M/F ratio in science: gender equality is a long way off

At WUR too, the higher up the career ladder, the bigger the gender gap.
Wooden toys professors Four out of five WUR professors are male. Photo Shutterstock

The number of women in senior positions in academia is not increasing fast enough, says the new Women Professors Monitor. Progress is slow at WUR too.

Last year, the number of female professors in the Netherlands increased by 1 per cent, the smallest rise in five years. At this rate, it will take until 2041 to get a 50:50 distribution in male and female professors, calculates the Dutch Network of Women Professors (LNVH). The monitor notes gender inequalities in other respects too. Female academics are more likely to have a temporary position than their male colleagues and they are routinely on lower job scales.

The increase in women professors is just as slow at WUR as elsewhere. At the end of 2021, the proportion of female professors was just 1 percentage point higher than the year before: 21.9 per cent versus 20.9 per cent. With progress at this rate, it will take WUR 28 years to get as many female professors as male ones. It is also worth noting that at this rate, WUR’s own target of 30 per cent female professors by 2025 is not attainable either.

For the first time the Monitor has a category ‘other’ in addition to the categories of ‘men’ and ‘women’. LNVH acknowledges that this solution is far from satisfactory: ‘“Other” still sounds as if it is “outside the norm”. But at least it offers a start in abandoning the usual binary data registration and presentation.’

Catching up

But there is a glimmer of hope. LNVH notes that a large number of male professors will be retiring over the next few years, leaving room to appoint women to these positions. The relatively big increase last year in the share of female associate professors has also enlarged the pool of candidates to replace these men. Statistically at any rate, there are enough female associate professors available to replace more than 90 per cent of the professors due to retire.

Leaky pipeline

The figures on which the monitor is based, from the association of Dutch universities UNL as at the end of 2021, show that nationally women make up a majority of new graduates, at 53 per cent. The proportion of women among PhD candidates and assistant professors is 44.5 per cent, offering the prospect of gender equality soon.

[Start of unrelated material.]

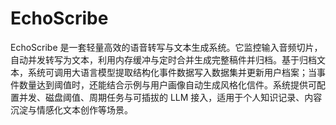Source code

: # EchoScribe
EchoScribe 是一套轻量高效的语音转写与文本生成系统。它监控输入音频切片，自动并发转写为文本，利用内存缓冲与定时合并生成完整稿件并归档。基于归档文本，系统可调用大语言模型提取结构化事件数据写入数据集并更新用户档案；当事件数量达到阈值时，还能结合示例与用户画像自动生成风格化信件。系统提供可配置并发、磁盘阈值、周期任务与可插拔的 LLM 接入，适用于个人知识记录、内容沉淀与情感化文本创作等场景。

Such an even distribution is still a long way off among associate professors (32 per cent female) and professors (27 per cent female). In other words, the higher up the career ladder, the larger the gender gap — a case of a ‘leaky pipeline’.

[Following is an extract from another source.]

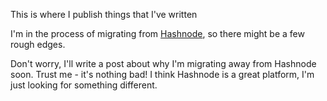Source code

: This is where I publish things that I've written

I'm in the process of migrating from [Hashnode](https://ericyd.hashnode.dev/), so there might be a few rough edges.

Don't worry, I'll write a post about why I'm migrating away from Hashnode soon. Trust me - it's nothing bad! I think Hashnode is a great platform, I'm just looking for something different.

The UNL figures for WUR show a particularly extreme leaky pipeline. Women are in the majority among PhD candidates: 54 per cent of Wageningen PhD students are female. The M/F ratio is relatively even in the ‘other academic staff’ category and for assistant professors: 49 per cent and 45 per cent respectively. But only 32 per cent pf Wageningen associate professors are women, and the percentage for professors is just 22 per cent. That is 5 percentage points less than the national average.

Own WUR figures

But the true situation in Wageningen often differs slightly from the monitor numbers, in part because the UNL figures don’t include WUR’s research institutes. For example, UNL gives 131 Wageningen professorships whereas WUR’s own list (*reference date of July 2022, which is also different to UNL) gives 224 professors. The picture based on WUR’s figures is as follows.

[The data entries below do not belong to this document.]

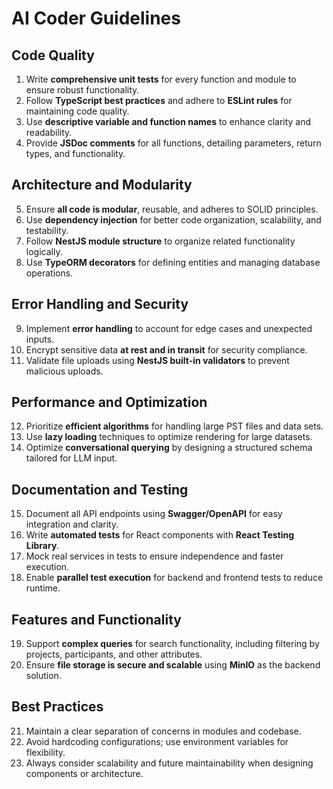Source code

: # AI Coder Guidelines

## Code Quality
1. Write **comprehensive unit tests** for every function and module to ensure robust functionality.
2. Follow **TypeScript best practices** and adhere to **ESLint rules** for maintaining code quality.
3. Use **descriptive variable and function names** to enhance clarity and readability.
4. Provide **JSDoc comments** for all functions, detailing parameters, return types, and functionality.

## Architecture and Modularity
5. Ensure **all code is modular**, reusable, and adheres to SOLID principles.
6. Use **dependency injection** for better code organization, scalability, and testability.
7. Follow **NestJS module structure** to organize related functionality logically.
8. Use **TypeORM decorators** for defining entities and managing database operations.

## Error Handling and Security
9. Implement **error handling** to account for edge cases and unexpected inputs.
10. Encrypt sensitive data **at rest and in transit** for security compliance.
11. Validate file uploads using **NestJS built-in validators** to prevent malicious uploads.

## Performance and Optimization
12. Prioritize **efficient algorithms** for handling large PST files and data sets.
13. Use **lazy loading** techniques to optimize rendering for large datasets.
14. Optimize **conversational querying** by designing a structured schema tailored for LLM input.

## Documentation and Testing
15. Document all API endpoints using **Swagger/OpenAPI** for easy integration and clarity.
16. Write **automated tests** for React components with **React Testing Library**.
17. Mock real services in tests to ensure independence and faster execution.
18. Enable **parallel test execution** for backend and frontend tests to reduce runtime.

## Features and Functionality
19. Support **complex queries** for search functionality, including filtering by projects, participants, and other attributes.
20. Ensure **file storage is secure and scalable** using **MinIO** as the backend solution.

## Best Practices
21. Maintain a clear separation of concerns in modules and codebase.
22. Avoid hardcoding configurations; use environment variables for flexibility.
23. Always consider scalability and future maintainability when designing components or architecture.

As at July 2022, 21 per cent of chair holders at WUR were women, compared with 16 per cent as reported by Resource at the start of 2020. Eighteen of the 73 professors holding a personal professorship were female. The M/F ratio (24.7 per cent female) was about the same as in 2020, when 16 of the 66 personal professors were women (24.2 per cent). The list of 58 special professors includes nine women, around 15 per cent. That is not exactly a sign of successful emancipation, but at least it is a lot better than the five out of 64 (7.8 per cent) that Resource reported in 2020. These figures all relate to professorship positions that had been filled (the eight vacancies as at July 2022 were not included).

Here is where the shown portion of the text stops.